We like speed. We like convenience. Cooking can be a chore even for the most committed amongst us. We are, alas, all too human.

Except that Pomiane was a genius. He clearly states what can and can't be hurried up and his entirely elegant solution for "hurrying up" is that if a recipe can't be hurried up, you shouldn't make it or serve it to your guests on a weeknight. Genius!

Pomiane's book is hands-down a work of a master and someone deeply steeped in the art of cooking. You will learn better from him how to make a classic sauce hollandaise than from all the textbooks and French chef's of the world. He has idiot-proofed something that is considered a "junior chef's challenge". (Science is why his technique works and since he was a physician and microbiologist, chances are that he understood in detail what he was doing.)

Editors, listen up! There is no shame in saying that something takes thirty minutes instead of three. There's no fuckin' shame in explaining in simple terms the science behind a recipe. People are smarter than you think and those that are likely to buy an obscure cookbook are much more likely to spend thirty minutes than three.
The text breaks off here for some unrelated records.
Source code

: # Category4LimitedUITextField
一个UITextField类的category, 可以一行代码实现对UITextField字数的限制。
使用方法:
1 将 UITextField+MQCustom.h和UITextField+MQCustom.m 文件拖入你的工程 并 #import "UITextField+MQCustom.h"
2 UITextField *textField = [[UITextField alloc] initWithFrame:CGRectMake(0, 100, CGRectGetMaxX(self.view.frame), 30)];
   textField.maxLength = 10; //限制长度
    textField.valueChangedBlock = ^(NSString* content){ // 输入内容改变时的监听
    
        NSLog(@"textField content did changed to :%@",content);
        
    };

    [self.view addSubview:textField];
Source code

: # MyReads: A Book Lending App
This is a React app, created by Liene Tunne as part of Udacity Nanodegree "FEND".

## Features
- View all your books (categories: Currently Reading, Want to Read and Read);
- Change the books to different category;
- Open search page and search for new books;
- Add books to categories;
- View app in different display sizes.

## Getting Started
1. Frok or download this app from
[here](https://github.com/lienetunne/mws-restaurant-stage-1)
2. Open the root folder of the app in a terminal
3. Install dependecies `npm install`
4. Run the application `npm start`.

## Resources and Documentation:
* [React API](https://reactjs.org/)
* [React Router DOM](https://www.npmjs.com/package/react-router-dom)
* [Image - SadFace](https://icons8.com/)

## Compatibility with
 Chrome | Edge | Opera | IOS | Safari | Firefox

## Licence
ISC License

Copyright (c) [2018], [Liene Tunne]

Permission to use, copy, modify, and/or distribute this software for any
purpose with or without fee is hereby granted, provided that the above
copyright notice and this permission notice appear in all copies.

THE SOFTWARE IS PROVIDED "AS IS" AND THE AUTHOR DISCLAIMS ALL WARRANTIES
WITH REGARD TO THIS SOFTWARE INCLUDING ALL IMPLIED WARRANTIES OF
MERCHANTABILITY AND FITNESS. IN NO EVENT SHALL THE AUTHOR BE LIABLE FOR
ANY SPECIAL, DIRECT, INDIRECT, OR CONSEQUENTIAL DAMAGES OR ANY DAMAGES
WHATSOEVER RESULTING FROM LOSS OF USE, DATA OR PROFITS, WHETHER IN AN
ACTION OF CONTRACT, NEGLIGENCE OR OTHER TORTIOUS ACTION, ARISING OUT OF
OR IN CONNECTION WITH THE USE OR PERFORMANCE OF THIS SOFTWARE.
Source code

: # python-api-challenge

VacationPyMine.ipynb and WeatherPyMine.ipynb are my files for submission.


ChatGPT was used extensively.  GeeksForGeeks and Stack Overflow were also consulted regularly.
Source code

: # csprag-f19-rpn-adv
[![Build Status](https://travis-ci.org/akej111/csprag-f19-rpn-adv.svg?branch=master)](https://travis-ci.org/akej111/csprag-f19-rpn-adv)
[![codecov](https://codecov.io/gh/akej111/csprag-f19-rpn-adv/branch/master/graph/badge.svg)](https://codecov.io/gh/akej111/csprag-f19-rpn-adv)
So don't try and push it. Not only do you get a travesty of a recipe but also you get an inedible fuckin' mess!

Isn't this entirely obvious?

So here's the classic egg curry from Kerala reworked for your benefit.

(And yes, the CC used a timer to time it as opposed to the gormless Ms. George who clearly did not test worth the proverbial Indian dam!)

Egg Curry

Ingredients

6 eggs (hard-boiled)

3-4 cups onions (very thinly sliced)
2 tomatoes (finely diced)

12 curry leaves
1 tbsp ginger (chopped into very thin slivers)
4 cloves garlic (sliced thin)
3-4 chillies slit lengthwise

1 tsp turmeric
1 tsp chilli powder (or to taste)
4 tbsp black pepper
salt

Recipe

First make the eggs. Cover them in cold water. Bring them to a boil and turn the heat to low. Cook for 8 minutes. Remove and immediately dunk into an ice-bath to cool off.
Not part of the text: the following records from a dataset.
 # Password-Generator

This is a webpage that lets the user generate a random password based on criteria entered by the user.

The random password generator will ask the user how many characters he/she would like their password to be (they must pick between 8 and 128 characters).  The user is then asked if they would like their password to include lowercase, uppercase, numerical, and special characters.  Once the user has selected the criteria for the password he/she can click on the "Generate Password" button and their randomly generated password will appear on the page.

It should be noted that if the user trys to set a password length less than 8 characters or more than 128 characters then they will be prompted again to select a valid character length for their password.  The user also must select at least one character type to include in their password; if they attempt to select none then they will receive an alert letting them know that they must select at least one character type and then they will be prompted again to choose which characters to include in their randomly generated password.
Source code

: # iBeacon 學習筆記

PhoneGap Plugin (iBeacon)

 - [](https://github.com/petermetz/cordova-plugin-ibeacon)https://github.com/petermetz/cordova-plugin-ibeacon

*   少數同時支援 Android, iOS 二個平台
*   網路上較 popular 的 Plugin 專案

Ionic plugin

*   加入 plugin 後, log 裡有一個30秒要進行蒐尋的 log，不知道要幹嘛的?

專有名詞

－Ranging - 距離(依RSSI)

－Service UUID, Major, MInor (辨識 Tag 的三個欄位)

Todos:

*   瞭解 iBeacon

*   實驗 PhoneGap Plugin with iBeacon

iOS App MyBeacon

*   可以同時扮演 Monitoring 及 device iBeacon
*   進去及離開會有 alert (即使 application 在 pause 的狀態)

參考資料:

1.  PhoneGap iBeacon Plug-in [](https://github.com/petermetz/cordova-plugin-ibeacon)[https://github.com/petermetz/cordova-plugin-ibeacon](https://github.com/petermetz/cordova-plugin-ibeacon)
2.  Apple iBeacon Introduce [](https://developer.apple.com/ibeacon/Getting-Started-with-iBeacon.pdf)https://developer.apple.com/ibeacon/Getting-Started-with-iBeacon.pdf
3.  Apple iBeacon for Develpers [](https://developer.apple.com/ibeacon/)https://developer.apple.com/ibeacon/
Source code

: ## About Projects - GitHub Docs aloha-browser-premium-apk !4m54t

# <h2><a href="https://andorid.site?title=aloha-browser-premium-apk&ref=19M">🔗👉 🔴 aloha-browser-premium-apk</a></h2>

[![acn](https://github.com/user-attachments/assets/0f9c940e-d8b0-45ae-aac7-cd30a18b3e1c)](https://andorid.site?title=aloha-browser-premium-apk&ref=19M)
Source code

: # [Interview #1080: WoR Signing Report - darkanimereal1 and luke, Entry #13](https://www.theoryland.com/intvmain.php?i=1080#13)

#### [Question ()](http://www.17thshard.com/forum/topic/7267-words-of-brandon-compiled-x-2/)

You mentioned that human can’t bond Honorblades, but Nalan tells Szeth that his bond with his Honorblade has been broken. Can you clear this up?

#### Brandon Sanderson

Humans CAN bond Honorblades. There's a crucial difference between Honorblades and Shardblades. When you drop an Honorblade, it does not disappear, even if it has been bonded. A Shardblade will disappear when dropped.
You will get perfectly hard-boiled eggs without the yolk turning chalky and none of the green sulfurous ring around them.

Peel them and set aside.

Combine the turmeric, salt, chilli powder and black pepper with a few tablespoons of water to make a thick paste. Don't add too much water.

Heat up some oil and when heated (7 mins) dump in the mass of onions. Let fry on a medium-high heat until they change color but are not blackened. Roughly 17 minutes.

Twenty-four minutes and counting.

Dump in the curry leaves, ginger, garlic slit chillies, and let fry for a bit (3 minutes.)

Add the tomatoes and spice paste. You may need to add some water to make sure it doesn't burn. Let cook at a low heat for about 8 minutes until the tomatoes turn saucy.

We're up to 35 minutes now, you clueless bitch!

Cut the eggs length-wise into halves and add them yolk-side up and let them gently heat up to the sauce. About 3 minutes. Serve.

So nearly 40 minutes not counting the time to make the hard-boiled eggs.